El doctor en psicología, sexólogo clínico, terapeuta familiar y licenciado en teología apela al recurso del cartelito invisible en alusión al objetivo de su trabajo: “Ningún libro es una varita mágica que le cambia la vida a nadie, sino que intenta ser un disparador para poder seguir pensando dado que todos estamos en construcción”, explica.
En su recorrido como escritor, Stamateas lleva más de 30 títulos, muchos de ellos convertidos en best sellers. Uno de los más conocidos es Gente tóxica (2010), con el que logró popularizar el término al describir las distintas personalidades dañinas más frecuentes con las cuales convivimos a diario. Lo antecedió Emociones tóxicas (2009) y luego siguieron Pasiones tóxicas (2011) y Más gente tóxica (2014). El año pasado, escribió Gente nutritiva y ahora llega Emociones nutritivas.
–¿Cómo describe la conexión entre sus libros, de emociones y gente tóxicas a gente y emociones nutritivas?

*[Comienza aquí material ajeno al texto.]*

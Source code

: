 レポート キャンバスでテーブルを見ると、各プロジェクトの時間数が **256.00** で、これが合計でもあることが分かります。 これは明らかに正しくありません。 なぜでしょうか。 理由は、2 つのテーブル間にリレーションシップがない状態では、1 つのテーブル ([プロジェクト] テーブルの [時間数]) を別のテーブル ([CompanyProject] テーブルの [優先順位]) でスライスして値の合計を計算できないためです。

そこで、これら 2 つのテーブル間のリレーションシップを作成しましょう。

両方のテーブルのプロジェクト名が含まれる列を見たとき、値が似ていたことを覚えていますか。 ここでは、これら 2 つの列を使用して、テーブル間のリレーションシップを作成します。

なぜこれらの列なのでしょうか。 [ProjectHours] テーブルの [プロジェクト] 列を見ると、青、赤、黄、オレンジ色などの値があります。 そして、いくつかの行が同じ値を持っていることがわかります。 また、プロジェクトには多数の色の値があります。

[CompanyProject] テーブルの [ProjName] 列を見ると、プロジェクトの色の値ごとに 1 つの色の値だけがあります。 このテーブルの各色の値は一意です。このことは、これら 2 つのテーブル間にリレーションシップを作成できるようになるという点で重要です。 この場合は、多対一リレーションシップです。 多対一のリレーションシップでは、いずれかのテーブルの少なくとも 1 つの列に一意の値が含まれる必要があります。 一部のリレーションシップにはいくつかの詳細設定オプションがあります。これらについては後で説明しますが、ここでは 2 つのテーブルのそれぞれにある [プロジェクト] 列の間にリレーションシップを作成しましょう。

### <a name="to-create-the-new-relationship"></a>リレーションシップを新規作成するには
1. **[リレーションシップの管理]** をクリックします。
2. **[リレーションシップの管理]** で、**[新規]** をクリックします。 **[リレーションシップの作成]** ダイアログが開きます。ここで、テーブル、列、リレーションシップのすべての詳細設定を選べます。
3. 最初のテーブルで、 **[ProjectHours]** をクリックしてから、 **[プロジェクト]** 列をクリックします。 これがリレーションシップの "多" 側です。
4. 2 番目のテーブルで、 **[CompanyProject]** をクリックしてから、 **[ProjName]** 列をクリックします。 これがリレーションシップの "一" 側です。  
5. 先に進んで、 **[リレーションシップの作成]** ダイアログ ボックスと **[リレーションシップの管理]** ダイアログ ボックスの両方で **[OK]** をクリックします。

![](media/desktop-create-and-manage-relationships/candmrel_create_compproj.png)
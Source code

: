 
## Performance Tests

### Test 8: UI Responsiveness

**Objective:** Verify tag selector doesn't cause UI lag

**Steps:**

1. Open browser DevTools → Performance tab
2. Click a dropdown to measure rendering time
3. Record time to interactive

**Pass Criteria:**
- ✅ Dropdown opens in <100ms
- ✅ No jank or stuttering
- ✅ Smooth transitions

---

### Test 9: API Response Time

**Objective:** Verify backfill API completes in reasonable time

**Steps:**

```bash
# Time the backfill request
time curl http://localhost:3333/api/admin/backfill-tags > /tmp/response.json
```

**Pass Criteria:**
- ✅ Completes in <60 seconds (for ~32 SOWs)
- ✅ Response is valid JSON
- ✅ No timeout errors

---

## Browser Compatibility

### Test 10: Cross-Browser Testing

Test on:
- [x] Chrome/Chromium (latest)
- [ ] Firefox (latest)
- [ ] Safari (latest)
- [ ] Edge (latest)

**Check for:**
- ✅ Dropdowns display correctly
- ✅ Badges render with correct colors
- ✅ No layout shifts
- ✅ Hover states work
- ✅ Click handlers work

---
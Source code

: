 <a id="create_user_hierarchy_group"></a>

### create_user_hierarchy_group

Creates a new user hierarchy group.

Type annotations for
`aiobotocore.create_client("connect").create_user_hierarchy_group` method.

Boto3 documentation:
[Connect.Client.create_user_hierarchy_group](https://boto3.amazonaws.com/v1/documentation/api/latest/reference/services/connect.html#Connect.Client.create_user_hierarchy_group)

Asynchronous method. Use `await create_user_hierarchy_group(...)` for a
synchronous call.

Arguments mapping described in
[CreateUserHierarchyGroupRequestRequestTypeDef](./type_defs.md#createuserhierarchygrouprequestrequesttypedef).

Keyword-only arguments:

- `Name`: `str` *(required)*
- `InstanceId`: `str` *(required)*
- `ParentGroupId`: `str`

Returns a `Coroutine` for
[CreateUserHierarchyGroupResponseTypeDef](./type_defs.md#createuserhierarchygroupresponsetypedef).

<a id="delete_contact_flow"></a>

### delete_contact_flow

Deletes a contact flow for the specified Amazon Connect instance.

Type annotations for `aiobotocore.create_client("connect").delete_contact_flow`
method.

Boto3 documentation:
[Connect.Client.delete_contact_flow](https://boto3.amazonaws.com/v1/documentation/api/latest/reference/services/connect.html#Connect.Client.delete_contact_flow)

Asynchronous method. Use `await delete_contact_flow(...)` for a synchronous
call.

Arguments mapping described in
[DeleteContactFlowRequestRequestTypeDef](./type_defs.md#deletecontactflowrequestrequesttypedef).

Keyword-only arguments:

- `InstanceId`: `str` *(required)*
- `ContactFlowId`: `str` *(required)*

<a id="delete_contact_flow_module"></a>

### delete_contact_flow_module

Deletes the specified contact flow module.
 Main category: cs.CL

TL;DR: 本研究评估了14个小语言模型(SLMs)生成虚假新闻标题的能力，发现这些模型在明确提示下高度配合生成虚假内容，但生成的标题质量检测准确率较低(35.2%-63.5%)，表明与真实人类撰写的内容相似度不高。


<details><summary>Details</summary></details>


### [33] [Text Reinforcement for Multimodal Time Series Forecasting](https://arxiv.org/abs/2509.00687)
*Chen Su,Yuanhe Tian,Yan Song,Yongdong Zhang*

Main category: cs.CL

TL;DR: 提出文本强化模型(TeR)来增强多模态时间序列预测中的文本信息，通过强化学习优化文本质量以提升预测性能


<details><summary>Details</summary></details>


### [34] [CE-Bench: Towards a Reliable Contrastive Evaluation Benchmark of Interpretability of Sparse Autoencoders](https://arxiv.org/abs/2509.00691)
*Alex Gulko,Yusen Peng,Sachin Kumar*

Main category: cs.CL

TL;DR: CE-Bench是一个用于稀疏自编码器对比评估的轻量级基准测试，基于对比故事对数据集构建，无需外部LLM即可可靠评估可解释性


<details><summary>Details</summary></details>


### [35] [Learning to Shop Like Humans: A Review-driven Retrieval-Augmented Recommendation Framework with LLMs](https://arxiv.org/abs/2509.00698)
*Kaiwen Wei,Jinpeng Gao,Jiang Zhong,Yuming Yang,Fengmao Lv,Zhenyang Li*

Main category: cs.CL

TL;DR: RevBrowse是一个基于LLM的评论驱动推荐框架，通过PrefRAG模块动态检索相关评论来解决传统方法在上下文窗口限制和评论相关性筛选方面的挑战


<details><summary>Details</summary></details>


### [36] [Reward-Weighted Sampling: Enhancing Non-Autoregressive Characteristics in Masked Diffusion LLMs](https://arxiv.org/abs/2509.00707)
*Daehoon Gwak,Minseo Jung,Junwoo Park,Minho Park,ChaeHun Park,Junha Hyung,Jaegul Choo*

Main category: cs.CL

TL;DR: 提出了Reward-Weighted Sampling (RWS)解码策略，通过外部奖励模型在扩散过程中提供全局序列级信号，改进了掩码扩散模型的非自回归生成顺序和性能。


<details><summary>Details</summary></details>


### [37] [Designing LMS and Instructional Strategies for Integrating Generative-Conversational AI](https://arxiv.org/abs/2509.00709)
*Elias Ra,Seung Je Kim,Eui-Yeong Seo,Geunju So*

–Escribí Gente tóxica, que se tradujo en más de 20 idiomas, entre ellos polaco, turco griego, francés, alemán, chino, etcétera, y me di cuenta que hay gente tóxica en todo el mundo. Ahora sentí que le tocaba el turno a la gente nutritiva. Si la gente tóxica nos mete miedo y culpa y nos nivela para abajo, la gente nutritiva son aquellas personas que mediante sus actitudes y acciones nos sanan.
–¿Qué propone entonces su último libro?
–Hablo de diez características, de diez rasgos que son sanadores, que todos podemos tener y que todos podemos desarrollar. Es decir, todos tenemos rasgos tóxicos, pero también todos tenemos rasgos nutritivos. Y hay personas que tienen un mayor desarrollo de actitudes que cuando estamos cerca de ellos nivelan para arriba, nos añaden valor, nos aportan y nos producen una expansión interior.
En Emociones nutritivas, Stamateas define a la emoción como “un estado afectivo que surge de modo repentino y dura un breve momento; vendría a ser la reacción personal a una circunstancia vivida”. Y ejemplifica: “Si estoy contento, interpretaré las distintas situaciones de manera alegre; y, si estoy triste, lo haré de manera melancólica. También pueden actuar como una brújula que atrae recuerdos del mismo tono. Tienen el poder de atraer memorias y de construir interpretaciones de todo lo que nos sucede, además de acelerar o lentificar el tiempo. Cuando uno está ansioso, el tiempo vuela; cuando uno está angustiado o aburrido, parece que el tiempo no pasa más; cuando uno está enamorado, el tiempo es eterno y no hay lugar ni distancia; y así podríamos continuar…”.
Luego, invita a los lectores a identificarse con aquellas emociones que predominan en su vida o, por el contrario, a que considere, al leer el libro, cuáles deberían experimentar, para alcanzar una salud emocional más nutritiva. Esas diez emociones son: amor, optimismo, esperanza, confianza, fe, entusiasmo, asombro, tranquilidad, placer y alegría.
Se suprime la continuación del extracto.